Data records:
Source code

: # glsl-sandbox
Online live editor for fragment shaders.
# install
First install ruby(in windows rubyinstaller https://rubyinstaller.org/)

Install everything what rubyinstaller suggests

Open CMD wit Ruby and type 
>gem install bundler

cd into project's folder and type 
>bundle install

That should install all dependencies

# Exercise details
Check every line of the entries above, and copy those that carry the string "type".

# Answer space
Open CMD wit Ruby and type 
cd into project's folder and type 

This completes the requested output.